Virtually the only agreed rule is that they should have 14 lines. The classic Shakespearean sonnet comprises three quatrains (rhyming blocks of four lines) plus a couplet, all in iambic pentameter, with a “volta”, or turn, breaking the poem after the eighth line into a new thought. (Check out Shelley’s brilliant volta in “Ozymandias”.) Another type favours two quatrains and a sestet. This button-holing, flexible and highly sophisticated form really shows off a poet’s technical chops. 

Things quickly get deep. Paterson is a virtuoso in rhyme and metre, and this square text on a white field is for him a sort of box “that poets find useful to think inside”. One of Paterson’s beefs with Shakespeare was the hammering home of themes, the opening sequence repeatedly urging the beautiful young man to marry and multiply being an example. But Paterson is nothing if not varied; here are poems addressed to two young artistic suicides, a funeral elegy, one sonnet about being stuck in a lift, another about a dog being put down, an open letter to Dundee City Council, a one-sided conversation with a cold-caller (“Yeah   This is he   Aye   Donald   Just one T”), political poems (one pointedly designated “for Tony Blair”), riddles, jokey poems and those voiced by the humble, supplicant lover. 

It’s clever stuff, with Latin epigraphs and allusions to out-of-the-way writers; poems are written “after Du Fu”, “after Nicanor Parra” and “after Ishikawa” (Paterson is big on versions). Nothing ever gets too hifalutin, though: a library is a place “where poor folk go to die / or download porno on the free wifi”, news clichés are mauled against the obscenity of a boy’s death in Gaza, and fancy poetic phrases are dismissed as “some such nonsense”. Drink is taken. “At the Perty” [sic] is only 14 words long, never mind lines, and “Séance” is a series of stuttered letters: “isssk  sskpiiikspsppppp”. 

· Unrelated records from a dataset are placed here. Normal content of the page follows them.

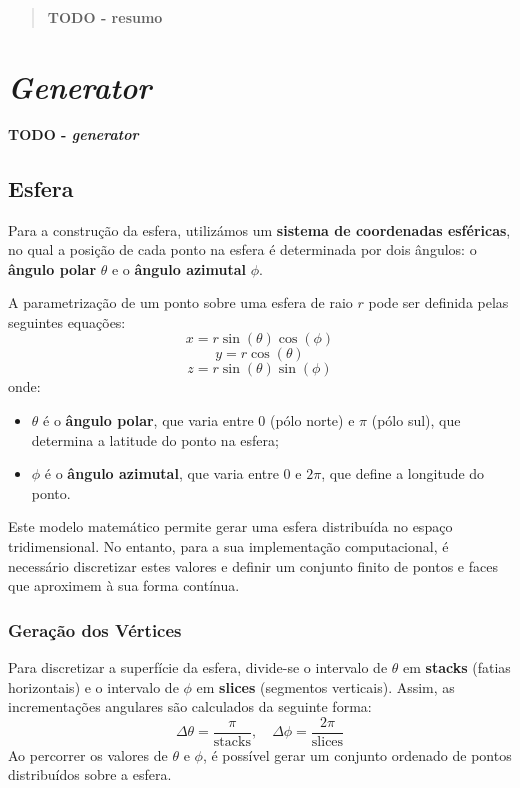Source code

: \documentclass[12pt, a4paper]{article}
\begin{document}
\pagebreak

\begin{abstract}
    \textbf{\color{red} TODO - resumo}
\end{abstract}

\section{\emph{Generator}}

\textbf{\color{red} TODO - \emph{generator}}

\subsection{Esfera}

Para a construção da esfera, utilizámos um \textbf{sistema de coordenadas esféricas},
no qual a posição de cada ponto na esfera é determinada por dois ângulos: o
\textbf{ângulo polar} \( \theta \) e o \textbf{ângulo azimutal} \( \phi \).

A parametrização de um ponto sobre uma esfera de raio \( r \) pode ser definida pelas seguintes
equações:
\[
x = r \sin(\theta) \cos(\phi)
\]
\[
y = r \cos(\theta)
\]
\[
z = r \sin(\theta) \sin(\phi)
\]
onde:
\begin{itemize}
\item \( \theta \) é o \textbf{ângulo polar}, que varia entre \( 0 \) (pólo norte) e \( \pi \)
(pólo sul), que determina a latitude do ponto na esfera;
\item \( \phi \) é o \textbf{ângulo azimutal}, que varia entre \( 0 \) e \( 2\pi \), que define a
longitude do ponto.
\end{itemize}

Este modelo matemático permite gerar uma esfera distribuída no espaço tridimensional.
No entanto, para a sua implementação computacional, é necessário discretizar estes valores e
definir um conjunto finito de pontos e faces que aproximem à sua forma contínua.

\subsubsection{Geração dos Vértices}
Para discretizar a superfície da esfera, divide-se o intervalo de \( \theta \) em \textbf{stacks}
(fatias horizontais) e o intervalo de \( \phi \) em \textbf{slices} (segmentos verticais). Assim,
as incrementações angulares são calculados da seguinte forma:
\[
\Delta\theta = \frac{\pi}{\text{stacks}}, \quad \Delta\phi = \frac{2\pi}{\text{slices}}
\]
Ao percorrer os valores de \( \theta \) e \( \phi \), é possível gerar um conjunto ordenado
de pontos distribuídos sobre a esfera.
\end{document}
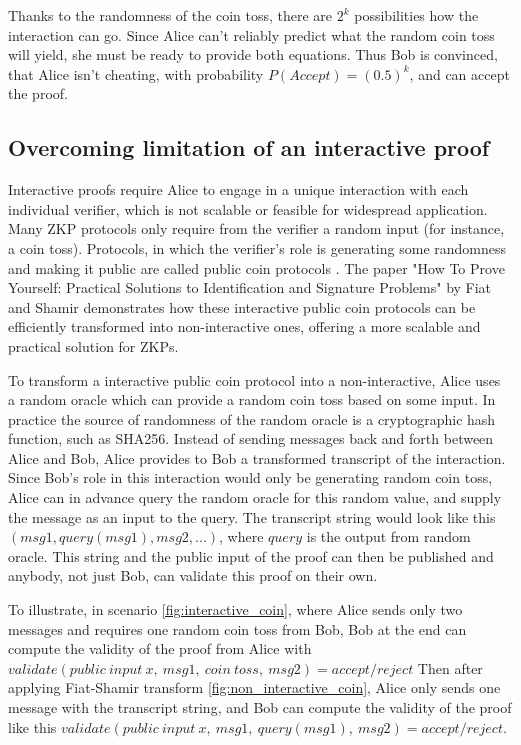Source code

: \documentclass[conference,comsoc,10pt]{IEEEtran}
\begin{document}
        Thanks to the randomness of the coin toss, there are $2^k$ possibilities how
        the interaction can go. Since Alice can't reliably predict what the random
        coin toss will yield, she must be ready to provide both equations. Thus Bob is
        convinced, that Alice isn't cheating, with probability $P(Accept) = (0.5)^k$,
        and can accept the proof.

    \subsection{Overcoming limitation of an interactive proof}
        Interactive proofs require Alice to engage in a unique interaction with
        each individual verifier, which is not scalable or feasible for widespread
        application. Many ZKP protocols only require from the verifier a random input
        (for instance, a coin toss). Protocols, in which the verifier's role is
        generating some randomness and making it public are called public coin
        protocols \cite{Babai1988,Goldwasser1986}. The paper "How To Prove
        Yourself: Practical Solutions to Identification and Signature Problems"
        \cite{Fiat} by Fiat and Shamir demonstrates how these interactive public
        coin protocols can be efficiently transformed into non-interactive ones,
        offering a more scalable and practical solution for ZKPs.

        To transform a interactive public coin protocol into a non-interactive,
        Alice uses a random oracle which can provide a random coin toss based on some
        input. In practice the source of randomness of the random oracle is a
        cryptographic hash function, such as SHA256. Instead of sending messages back
        and forth between Alice and Bob, Alice provides to Bob a transformed
        transcript of the interaction. Since Bob's role in this interaction would only
        be generating random coin toss, Alice can in advance query the random oracle
        for this random value, and supply the message as an input to the query. The
        transcript string would look like this $(msg1, query(msg1), msg2, ...)$, where $query$ is
        the output from random oracle. This string and the public input of the proof
        can then be published and anybody, not just Bob, can validate this proof
        on their own.

        To illustrate, in scenario \ref{fig:interactive_coin}, where Alice
        sends only two messages and requires one random coin toss from Bob,
        Bob at the end can compute the validity of the proof from Alice with
        $validate(public\:input\:x,\:msg1,\:coin\:toss,\:msg2) = accept/reject$
        Then after applying Fiat-Shamir transform \ref{fig:non_interactive_coin},
        Alice only sends one message with the transcript string, and Bob can
        compute the validity of the proof like this
        $validate(public\:input\:x,\:msg1,\:query(msg1),\:msg2) = accept/reject$.
\end{document}

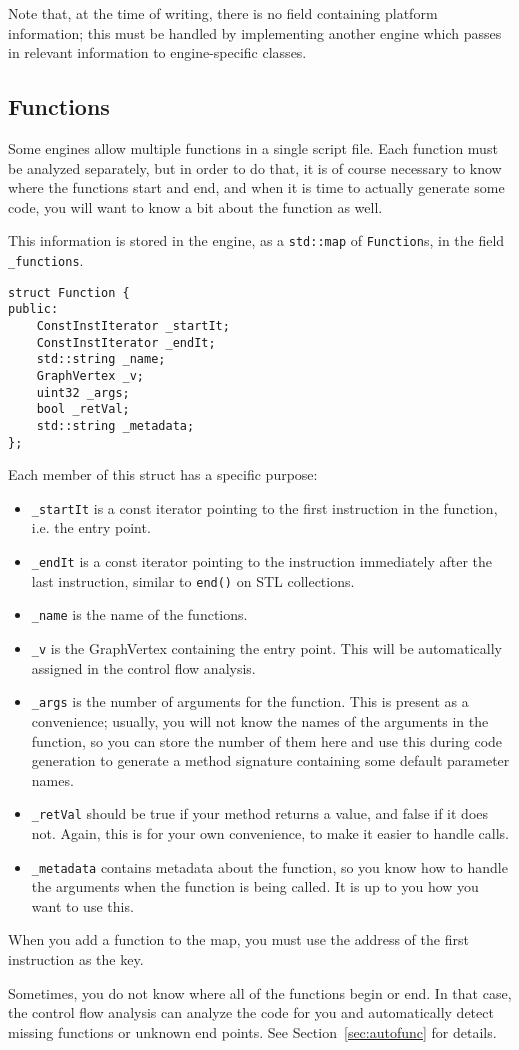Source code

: Note that, at the time of writing, there is no field containing platform information; this must be handled by implementing another engine which passes in relevant information to engine-specific classes.

\subsection{Functions}
Some engines allow multiple functions in a single script file. Each function must be analyzed separately, but in order to do that, it is of course necessary to know where the functions start and end, and when it is time to actually generate some code, you will want to know a bit about the function as well.

This information is stored in the engine, as a \verb+std::map+ of \verb+Function+s, in the field \verb+ _functions+.

\begin{C++}
\begin{lstlisting}
struct Function {
public:
	ConstInstIterator _startIt;
	ConstInstIterator _endIt;
	std::string _name;
	GraphVertex _v;
	uint32 _args;
	bool _retVal;
	std::string _metadata;
};
\end{lstlisting}
\end{C++}

Each member of this struct has a specific purpose:
\begin{itemize}
\item \verb+_startIt+ is a const iterator pointing to the first instruction in the function, i.e. the entry point.
\item \verb+_endIt+ is a const iterator pointing to the instruction immediately after the last instruction, similar to \verb+end()+ on STL collections.
\item \verb+_name+ is the name of the functions.
\item \verb+_v+ is the GraphVertex containing the entry point. This will be automatically assigned in the control flow analysis.
\item \verb+_args+ is the number of arguments for the function. This is present as a convenience; usually, you will not know the names of the arguments in the function, so you can store the number of them here and use this during code generation to generate a method signature containing some default parameter names.
\item \verb+_retVal+ should be true if your method returns a value, and false if it does not. Again, this is for your own convenience, to make it easier to handle calls.
\item \verb+_metadata+ contains metadata about the function, so you know how to handle the arguments when the function is being called. It is up to you how you want to use this.
\end{itemize}

When you add a function to the map, you must use the address of the first instruction as the key.

Sometimes, you do not know where all of the functions begin or end. In that case, the control flow analysis can analyze the code for you and automatically detect missing functions or unknown end points. See Section~\vref{sec:autofunc} for details.
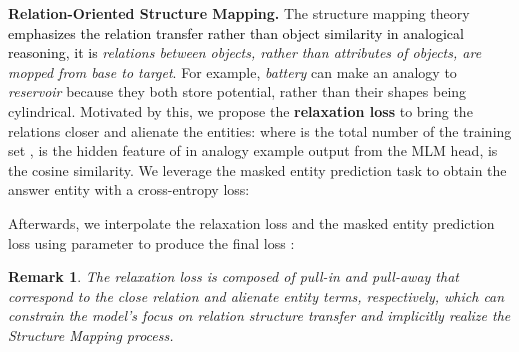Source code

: \documentclass{article} \usepackage{iclr2023_conference,times}
\newtheorem{remark}{\noindent \textbf{Remark}}
\begin{document}
\textbf{Relation-Oriented Structure Mapping.}
The structure mapping theory \textcolor{black}{emphasizes the relation transfer rather than object similarity in analogical reasoning, it is} \textit{relations between objects, rather than attributes of objects, are mopped from base to target}.  For example, \textit{battery} can make an analogy to \textit{reservoir} because they both store potential, rather than their shapes being cylindrical. 
Motivated by this, we propose the \textbf{relaxation loss} to bring the relations closer and alienate the entities:
where  is the total number of the training set ,  is the hidden feature of  in analogy example  output from the MLM head,  is the cosine similarity.
We leverage the masked entity prediction task to obtain the answer entity  with a cross-entropy loss: 

Afterwards, we interpolate the relaxation loss  and the masked entity prediction loss  using parameter  to produce the final loss :

\begin{remark}
The relaxation loss is composed of pull-in and pull-away that correspond to the close relation and alienate entity terms, respectively, which can constrain the model's focus on relation structure transfer and implicitly realize the Structure Mapping process. 
\end{remark}
\end{document}
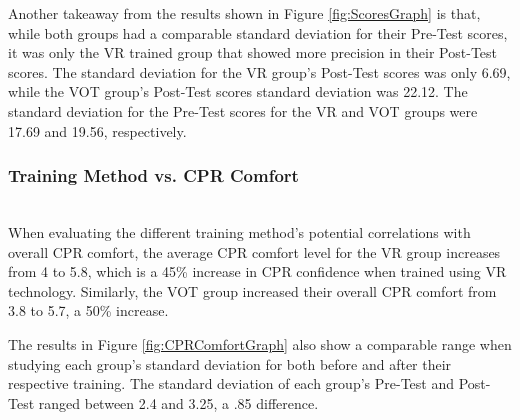 \documentclass[manuscript]{./Models/acmart}
\begin{document}
Another takeaway from the results shown in Figure \ref{fig:ScoresGraph} is that, while both groups had a comparable standard deviation for their Pre-Test scores, it was only the VR trained group that showed more precision in their Post-Test scores. The standard deviation for the VR group's Post-Test scores was only 6.69, while the VOT group's Post-Test scores standard deviation was 22.12. The standard deviation for the Pre-Test scores for the VR and VOT groups were 17.69 and 19.56, respectively.

\subsubsection{Training Method vs. CPR Comfort}
\hfill\\
When evaluating the different training method's potential correlations with overall CPR comfort, the average CPR comfort level for the VR group increases from 4 to 5.8, which is a 45\% increase in CPR confidence when trained using VR technology. Similarly, the VOT group increased their overall CPR comfort from 3.8 to 5.7, a 50\% increase.

The results in Figure \ref{fig:CPRComfortGraph} also show a comparable range when studying each group's standard deviation for both before and after their respective training. The standard deviation of each group's Pre-Test and Post-Test ranged between 2.4 and 3.25, a .85 difference.
\end{document}
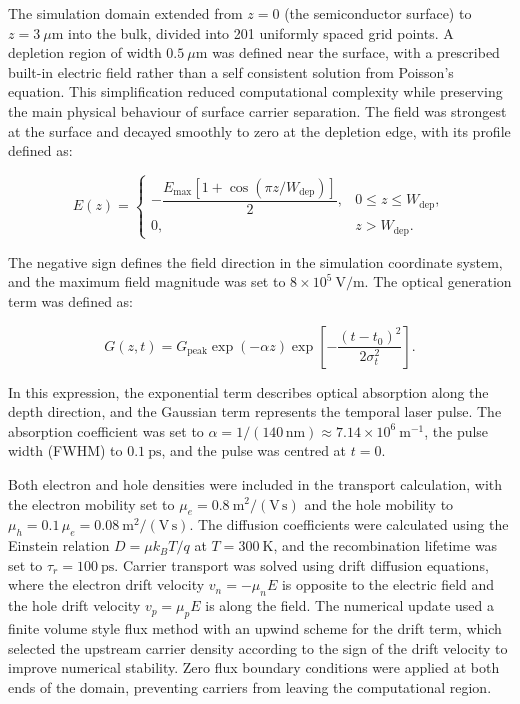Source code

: \documentclass[12pt]{final_project_report}
\begin{document}
The simulation domain extended from $z = 0$ (the semiconductor surface) to $z = 3~\mu\mathrm{m}$ into the bulk, divided into 201 uniformly spaced grid points. A depletion region of width $0.5~\mu\mathrm{m}$ was defined near the surface, with a prescribed built-in electric field rather than a self consistent solution from Poisson's equation. This simplification reduced computational complexity while preserving the main physical behaviour of surface carrier separation. The field was strongest at the surface and decayed smoothly to zero at the depletion edge, with its profile defined as:

\begin{equation}
E(z) =
\begin{cases}
-\dfrac{E_{\max}\left[1+\cos\left(\pi z/W_{\mathrm{dep}}\right)\right]}{2}, & 0 \leq z \leq W_{\mathrm{dep}}, \\[6pt]
0, & z > W_{\mathrm{dep}}.
\end{cases}
\label{eq:built_in_field_profile}
\end{equation}

The negative sign defines the field direction in the simulation coordinate system, and the maximum field magnitude was set to $8 \times 10^{5}~\mathrm{V/m}$. The optical generation term was defined as:

\begin{equation}
G(z,t) =
G_{\mathrm{peak}}
\exp(-\alpha z)
\exp\left[-\frac{(t-t_0)^2}{2\sigma_t^2}\right].
\label{eq:built_in_generation}
\end{equation}

In this expression, the exponential term describes optical absorption along the depth direction, and the Gaussian term represents the temporal laser pulse. The absorption coefficient was set to $\alpha = 1/(140\,\mathrm{nm}) \approx 7.14 \times 10^{6}~\mathrm{m^{-1}}$, the pulse width (FWHM) to $0.1~\mathrm{ps}$, and the pulse was centred at $t = 0$.

Both electron and hole densities were included in the transport calculation, with the electron mobility set to $\mu_e = 0.8~\mathrm{m^2/(V\,s)}$ and the hole mobility to $\mu_h = 0.1\,\mu_e = 0.08~\mathrm{m^2/(V\,s)}$. The diffusion coefficients were calculated using the Einstein relation $D = \mu k_B T / q$ at $T = 300~\mathrm{K}$, and the recombination lifetime was set to $\tau_r = 100~\mathrm{ps}$. Carrier transport was solved using drift diffusion equations, where the electron drift velocity $v_n = -\mu_n E$ is opposite to the electric field and the hole drift velocity $v_p = \mu_p E$ is along the field. The numerical update used a finite volume style flux method with an upwind scheme for the drift term, which selected the upstream carrier density according to the sign of the drift velocity to improve numerical stability. Zero flux boundary conditions were applied at both ends of the domain, preventing carriers from leaving the computational region.
\end{document}
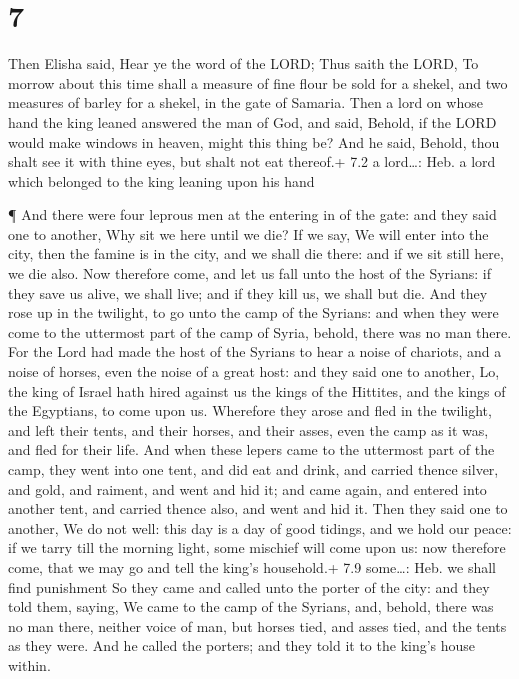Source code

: \hypertarget{section-6}{%
\section{7}\label{section-6}}

 Then Elisha said, Hear ye the word of the LORD; Thus saith
the LORD, To morrow about this time shall a measure of fine flour be
sold for a shekel, and two measures of barley for a shekel, in the gate
of Samaria.  Then a lord on whose hand the king leaned
answered the man of God, and said, Behold, if the LORD would make
windows in heaven, might this thing be? And he said, Behold, thou shalt
see it with thine eyes, but shalt not eat thereof.+ 7.2 a lord\ldots:
Heb. a lord which belonged to the king leaning upon his hand

 ¶ And there were four leprous men at the entering in of the
gate: and they said one to another, Why sit we here until we die?
 If we say, We will enter into the city, then the famine is
in the city, and we shall die there: and if we sit still here, we die
also. Now therefore come, and let us fall unto the host of the Syrians:
if they save us alive, we shall live; and if they kill us, we shall but
die.  And they rose up in the twilight, to go unto the camp
of the Syrians: and when they were come to the uttermost part of the
camp of Syria, behold, there was no man there.  For the Lord
had made the host of the Syrians to hear a noise of chariots, and a
noise of horses, even the noise of a great host: and they said one to
another, Lo, the king of Israel hath hired against us the kings of the
Hittites, and the kings of the Egyptians, to come upon us. 
Wherefore they arose and fled in the twilight, and left their tents, and
their horses, and their asses, even the camp as it was, and fled for
their life.  And when these lepers came to the uttermost
part of the camp, they went into one tent, and did eat and drink, and
carried thence silver, and gold, and raiment, and went and hid it; and
came again, and entered into another tent, and carried thence also, and
went and hid it.  Then they said one to another, We do not
well: this day is a day of good tidings, and we hold our peace: if we
tarry till the morning light, some mischief will come upon us: now
therefore come, that we may go and tell the king's household.+ 7.9
some\ldots: Heb. we shall find punishment  So they came and
called unto the porter of the city: and they told them, saying, We came
to the camp of the Syrians, and, behold, there was no man there, neither
voice of man, but horses tied, and asses tied, and the tents as they
were.  And he called the porters; and they told it to the
king's house within.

For all the fun and games, the most striking poems generally cleave closest to the basic form. A homage to the photographer Francesca Woodman concludes: “All rooms will hide you, if you stand just so. / All ghosts know this. That’s really all they know”, nailing her premature death and self-obscuring art with epigrammatic neatness. In “A Pocket Horizon” the descriptive becomes the metaphysical, the enigmatic turns informal: “Its disc of jet on three gold screws would do / for a doll’s house table at a doll’s house séance. / I’m trying to what exactly. Level with you?”

It’s a collection rather than a sequence and though it will bear many re-readings, at 40 short poems it feels a little light; certainly compared with Shakespeare’s mighty 154. Not so cheeky after all, eh Don?